As you know I love movies, and I love movies that I love.
As such, the little Quoteable game that Enny played on her Blog yesterday attracted me. I didn’t go too well on hers, but see how you go on mine.
Just leave your answers in the comments!
Here are the rules:
~Pick fifteen of your favourite movies.
~Go to IMDb and find a quote from each movie.
~Post them here for everyone to guess.
~Strike it out when someone guesses correctly in the comments, and put who guessed it and the movie.
~NO Googling or using IMDb search functions.
So, here goes!
1. “Modern cars – they all look like electric shavers.”
“What’s your encore? Do you, like, anally rape my mother while pouring sugar in my gas tank?” Yes indeedy! This memorable quote is from Clerks, as guessed by Aurelius. I love that movie….

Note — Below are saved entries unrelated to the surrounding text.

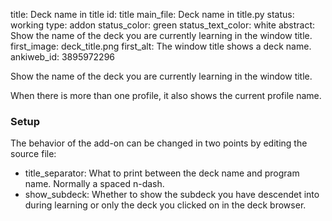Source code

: title: Deck name in title
id: title
main_file: Deck name in title.py
status: working
type: addon
status_color: green
status_text_color: white
abstract: Show the name of the deck you are currently learning in the window title.
first_image: deck_title.png
first_alt: The window title shows a deck name.
ankiweb_id: 3895972296

Show the name of the deck you are currently learning in the window
title.

When there is more than one profile, it also shows the current profile name.

### Setup

The behavior of the add-on can be changed in two points by editing
the source file:

* title_separator: What to print between the deck name and program
  name. Normally a spaced n-dash.
* show_subdeck: Whether to show the subdeck you have descendet into
  during learning or only the deck you clicked on in the deck
  browser.

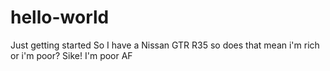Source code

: # hello-world
Just getting started
So I have a Nissan GTR R35 so does that mean i'm rich or i'm poor?
Sike! I'm poor AF
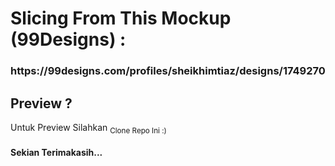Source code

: <h1>Slicing From This Mockup (99Designs) :</h1> 
<h3>https://99designs.com/profiles/sheikhimtiaz/designs/1749270</h3>
<h2>Preview ? </h2>
Untuk Preview Silahkan <sub>Clone Repo Ini :)</sub>
<h4>Sekian Terimakasih...</h4>
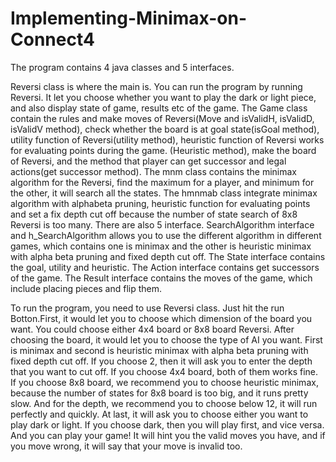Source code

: # Implementing-Minimax-on-Connect4

The program contains 4 java classes and 5 interfaces.

Reversi class is where the main is. You can run the program by running Reversi. It let you choose whether you want to play the dark or light piece, and also display state of game, results etc of the game. The Game class contain the rules and make moves of Reversi(Move and isValidH, isValidD, isValidV method), check whether the board is at goal state(isGoal method), utility function of Reversi(utility method), heuristic function of Reversi works for evaluating points during the game. (Heuristic method), make the board of Reversi, and the method that player can get successor and legal actions(get successor method). The mnm class contains the minimax algorithm for the Reversi, find the maximum for a player, and minimum for the other, it will search all the states. The hmnmab class integrate minimax algorithm with alphabeta pruning, heuristic function for evaluating points and set a fix depth cut off because the number of state search of 8x8 Reversi is too many. There are also 5 interface. SearchAlgorithm interface and h_SearchAlgorithm allows you to use the different algorithm in different games, which contains one is minimax and the other is heuristic minimax with alpha beta pruning and fixed depth cut off. The State interface contains the goal, utility and heuristic. The Action interface contains get successors of the game. The Result interface contains the moves of the game, which include placing pieces and flip them.

To run the program, you need to use Reversi class. Just hit the run Botton.First, it would let you to choose which dimension of the board you want. You could choose either 4x4 board or 8x8 board Reversi. After choosing the board, it would let you to choose the type of AI you want. First is minimax and second is heuristic minimax with alpha beta pruning with fixed depth cut off. If you choose 2, then it will ask you to enter the depth that you want to cut off. If you choose 4x4 board, both of them works fine. If you choose 8x8 board, we recommend you to choose heuristic minimax, because the number of states for 8x8 board is too big, and it runs pretty slow. And for the depth, we recommend you to choose below 12, it will run perfectly and quickly. At last, it will ask you to choose either you want to play dark or light. If you choose dark, then you will play first, and vice versa. And you can play your game! It will hint you the valid moves you have, and if you move wrong, it will say that your move is invalid too.
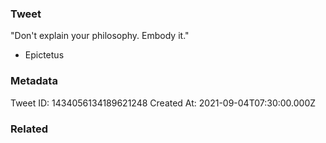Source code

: ### Tweet
"Don't explain your philosophy. Embody it." 

- Epictetus

### Metadata
Tweet ID: 1434056134189621248
Created At: 2021-09-04T07:30:00.000Z

### Related

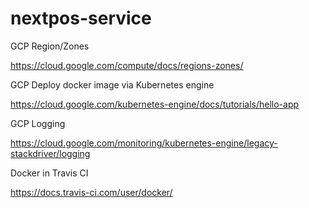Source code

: # nextpos-service



GCP Region/Zones

https://cloud.google.com/compute/docs/regions-zones/

GCP Deploy docker image via Kubernetes engine

https://cloud.google.com/kubernetes-engine/docs/tutorials/hello-app

GCP Logging

https://cloud.google.com/monitoring/kubernetes-engine/legacy-stackdriver/logging

Docker in Travis CI

https://docs.travis-ci.com/user/docker/
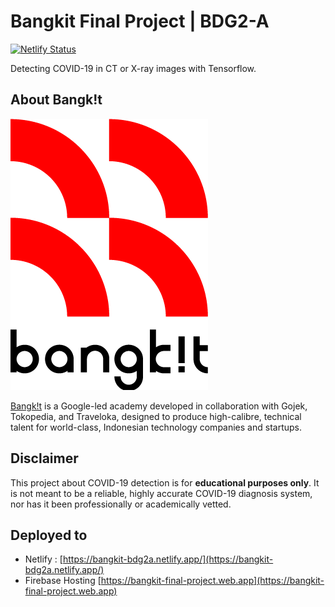 # Bangkit Final Project | BDG2-A
[![Netlify Status](https://api.netlify.com/api/v1/badges/2a5f8e1b-81de-4259-b997-0c0b4ac5c8cd/deploy-status)](https://app.netlify.com/sites/bangkit-bdg2a/deploys)

Detecting COVID-19 in CT or X-ray images with Tensorflow. 

## About Bangk!t
![Bangk!t](public/bangkit.png)


[Bangk!t](https://sites.google.com/view/bangkitacademy?pli=1) is a Google-led academy developed in collaboration with Gojek, Tokopedia, and Traveloka, designed to produce high-calibre, technical talent for world-class, Indonesian technology companies and startups. 

## Disclaimer
This project about COVID-19 detection is for **educational purposes only**. It is not meant to be a reliable, highly accurate COVID-19 diagnosis system, nor has it been professionally or academically vetted.


## Deployed to
- Netlify : [https://bangkit-bdg2a.netlify.app/](https://bangkit-bdg2a.netlify.app/)
- Firebase Hosting [https://bangkit-final-project.web.app](https://bangkit-final-project.web.app)
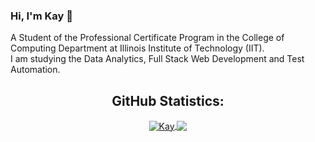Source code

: ### Hi, I'm Kay 👋

A Student of the Professional Certificate Program in the College of Computing Department at Illinois Institute of Technology (IIT).<br>
I am studying the Data Analytics, Full Stack Web Development and Test Automation.

<p>

<!-- GitHub Stats -->
<H2 align="center"><strong>GitHub Statistics: </strong>
</H2>
    <p align="center">
      <div align="center">
    </p>
    
<a href="https://github.com/kay-han?tab=repositories">
  <img align="center" 
       src="https://github-readme-stats.vercel.app/api/top-langs/?username=kay-han&layout=compact&show_icons=true&title_color=81a1c0&icon_color=79ff97&text_color=d5dbe6&bg_color=2e3440" 
       alt='Kay's favorite languages" >
</a>
  
<a href="https://github.com/kay-han">
  <img align="center"
       src="https://github-readme-stats.vercel.app/api?username=kay-han&show_icons=true&hide=contribs,prs&cache_seconds=86400&theme=nord" >
</a>

<!--
**kay-han/kay-han** is a ✨ _special_ ✨ repository because its `README.md` (this file) appears on your GitHub profile.

Here are some ideas to get you started:

- 🔭 I’m currently working on ...
- 🌱 I’m currently learning ...
- 👯 I’m looking to collaborate on ...
- 🤔 I’m looking for help with ...
- 💬 Ask me about ...
- 📫 How to reach me: ...
- 😄 Pronouns: ...
- ⚡ Fun fact: ...
-->
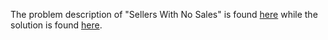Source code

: The problem description of "Sellers With No Sales" is found [here](https://leetcode.com/problems/sellers-with-no-sales/) while the solution is found [here](https://github.com/aurimas13/Solutions-To-Problems/blob/main/LeetCode/Pandas%20Solutions/Sellers%20With%20No%20Sales/sellers.py).
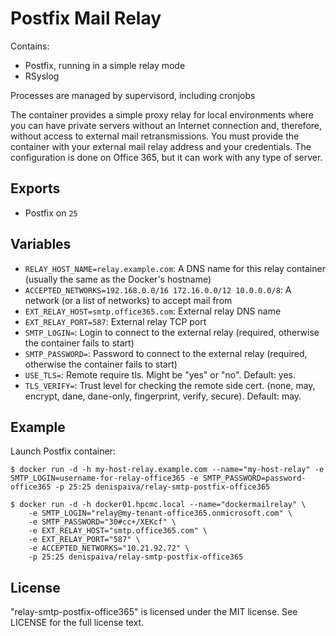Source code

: Postfix Mail Relay
======================

Contains:

* Postfix, running in a simple relay mode
* RSyslog

Processes are managed by supervisord, including cronjobs

The container provides a simple proxy relay for local environments where you can have private servers without an Internet connection and, therefore, without access to external mail retransmissions. You must provide the container with your external mail relay address and your credentials. The configuration is done on Office 365, but it can work with any type of server.


Exports
-------

* Postfix on `25`

Variables
---------

* `RELAY_HOST_NAME=relay.example.com`: A DNS name for this relay container (usually the same as the Docker's hostname)
* `ACCEPTED_NETWORKS=192.168.0.0/16 172.16.0.0/12 10.0.0.0/8`: A network (or a list of networks) to accept mail from
* `EXT_RELAY_HOST=smtp.office365.com`: External relay DNS name
* `EXT_RELAY_PORT=587`: External relay TCP port
* `SMTP_LOGIN=`: Login to connect to the external relay (required, otherwise the container fails to start)
* `SMTP_PASSWORD=`: Password to connect to the external relay (required, otherwise the container fails to start)
* `USE_TLS=`: Remote require tls. Might be "yes" or "no". Default: yes.
* `TLS_VERIFY=`: Trust level for checking the remote side cert. (none, may, encrypt, dane, dane-only, fingerprint, verify, secure). Default: may.

Example
-------

Launch Postfix container:

    $ docker run -d -h my-host-relay.example.com --name="my-host-relay" -e SMTP_LOGIN=username-for-relay-office365 -e SMTP_PASSWORD=password-office365 -p 25:25 denispaiva/relay-smtp-postfix-office365
    
    $ docker run -d -h docker01.hpcmc.local --name="dockermailrelay" \
		-e SMTP_LOGIN="relay@my-tenant-office365.onmicrosoft.com" \
		-e SMTP_PASSWORD="30#cc+/XEKcf" \
		-e EXT_RELAY_HOST="smtp.office365.com" \
		-e EXT_RELAY_PORT="587" \
		-e ACCEPTED_NETWORKS="10.21.92.72" \
		-p 25:25 denispaiva/relay-smtp-postfix-office365

License
-------
"relay-smtp-postfix-office365" is licensed under the MIT license. See LICENSE for the full license text.
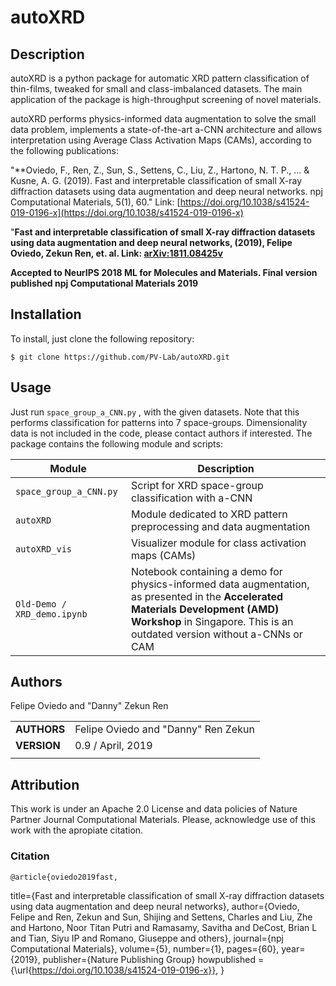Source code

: 
autoXRD
===========
## Description


autoXRD is a python package for automatic XRD pattern classification of thin-films, tweaked for small and class-imbalanced datasets. The main application of the package is high-throughput screening of novel materials.

autoXRD performs physics-informed data augmentation to solve the small data problem, implements a state-of-the-art a-CNN architecture and allows interpretation using Average Class Activation Maps (CAMs), according to the following publications:

"**Oviedo, F., Ren, Z., Sun, S., Settens, C., Liu, Z., Hartono, N. T. P., ... & Kusne, A. G. (2019). Fast and interpretable classification of small X-ray diffraction datasets using data augmentation and deep neural networks. npj Computational Materials, 5(1), 60."  Link: [https://doi.org/10.1038/s41524-019-0196-x](https://doi.org/10.1038/s41524-019-0196-x)


"**Fast and interpretable classification of small X-ray diffraction datasets using data augmentation and deep neural networks, (2019), Felipe Oviedo, Zekun Ren, et. al.  Link: [arXiv:1811.08425v](https://arxiv.org/abs/1811.08425v2)**

**Accepted to NeurIPS 2018 ML for Molecules and Materials. Final version published npj Computational Materials 2019**


## Installation

To install, just clone the following repository:

`$ git clone https://github.com/PV-Lab/autoXRD.git`

## Usage

Just run `space_group_a_CNN.py` , with the given datasets. Note that this performs classification for patterns into 7 space-groups. Dimensionality data is not included in the code, please contact authors if interested.
The package contains the following module and scripts:

| Module | Description |
| ------------- | ------------------------------ |
| `space_group_a_CNN.py`      | Script for XRD space-group classification with a-CNN      |
| `autoXRD`      | Module dedicated to XRD pattern preprocessing and data augmentation       |
| `autoXRD_vis`   | Visualizer module for class activation maps (CAMs)     |
| `Old-Demo / XRD_demo.ipynb` | Notebook containing a demo for physics-informed data augmentation, as presented in the **Accelerated Materials Development (AMD) Workshop** in Singapore. This is an outdated version without a-CNNs or CAM|


## Authors
Felipe Oviedo and "Danny" Zekun Ren


||                    |
| ------------- | ------------------------------ |
| **AUTHORS**      | Felipe Oviedo and "Danny" Ren Zekun     | 
| **VERSION**      | 0.9 / April, 2019     | 
||                    |

## Attribution

This work is under an Apache 2.0 License and data policies of Nature Partner Journal Computational Materials. Please, acknowledge use of this work with the apropiate citation.

### Citation

    @article{oviedo2019fast,
  title={Fast and interpretable classification of small X-ray diffraction datasets using data augmentation and deep neural networks},
  author={Oviedo, Felipe and Ren, Zekun and Sun, Shijing and Settens, Charles and Liu, Zhe and Hartono, Noor Titan Putri and Ramasamy, Savitha and DeCost, Brian L and Tian, Siyu IP and Romano, Giuseppe and others},
  journal={npj Computational Materials},
  volume={5},
  number={1},
  pages={60},
  year={2019},
  publisher={Nature Publishing Group}
  howpublished = {\url{https://doi.org/10.1038/s41524-019-0196-x}},
}
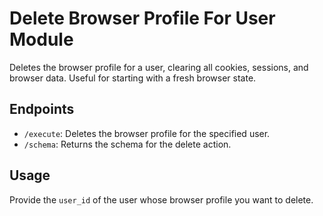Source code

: # Delete Browser Profile For User Module

Deletes the browser profile for a user, clearing all cookies, sessions, and browser data. Useful for starting with a fresh browser state.

## Endpoints
- `/execute`: Deletes the browser profile for the specified user.
- `/schema`: Returns the schema for the delete action.

## Usage
Provide the `user_id` of the user whose browser profile you want to delete.
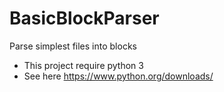 # BasicBlockParser
Parse simplest files into blocks

- This project require python 3 
- See here https://www.python.org/downloads/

“Not the archers. My scouts tell me their archers are miles away and no threat to us. Arrows cost money. Use up the Irish. Their dead cost nothing.” Well done to LaLa. She got the first one. This is indeed Braveheart. Those bloody English
4. “Now I wasn’t interested in his drink. Nope, I was more interested in what he was carrying when he walked in. Some sort of a suitcase, kind of heavy. He sat that thing on the stool beside him as if it were his girl.”
“Phone call from God… Now if it had been collect, it would have been daring!” Trish remembered this one too! One of my favourite lines from Dead Poets Society!
“I’m prepared to scour the the Earth for that motherfucker. If Butch goes to Indochina, I want a nigger waiting in a bowl of rice ready to pop a cap in his ass.” Well done to Trish for this one. I thought it might have been one of the more lesser known lines from Pulp Fiction, probably my favourite all-time movie
“You know, I know this steak doesn’t exist. I know that when I put it in my mouth, the ______ is telling my brain that it is juicy and delicious. After nine years, you know what I realize? Ignorance is Bliss.” Well done to Lara for getting this. I thought it might go earlier seeing as though I had the name of the movie, The Matrix, actually in the quote until this afternoon
“Mudhole? Slimy? My home this is!” Aurelius guessed this one correct! It is indeed Yoda from Empire Strikes Back. Funny quote I thought!
“First of all, Papa Smurf didn’t create Smurfette. Gargamel did. She was sent in as Gargamel’s evil spy with the intention of destroying the Smurf village. But the overwhelming goodness of the Smurf way of life transformed her. And as for the whole gang-bang scenario, it just couldn’t happen. Smurfs are asexual. They don’t even have… reproductive organs under those little, white pants. It’s just so illogical, you know, about being a Smurf. You know, what’s the point of living… if you don’t have a dick?” Yay! I was hoping SOMEONE would get this. nancypearlwannabe got this one. Donnie Darko is such a great movie.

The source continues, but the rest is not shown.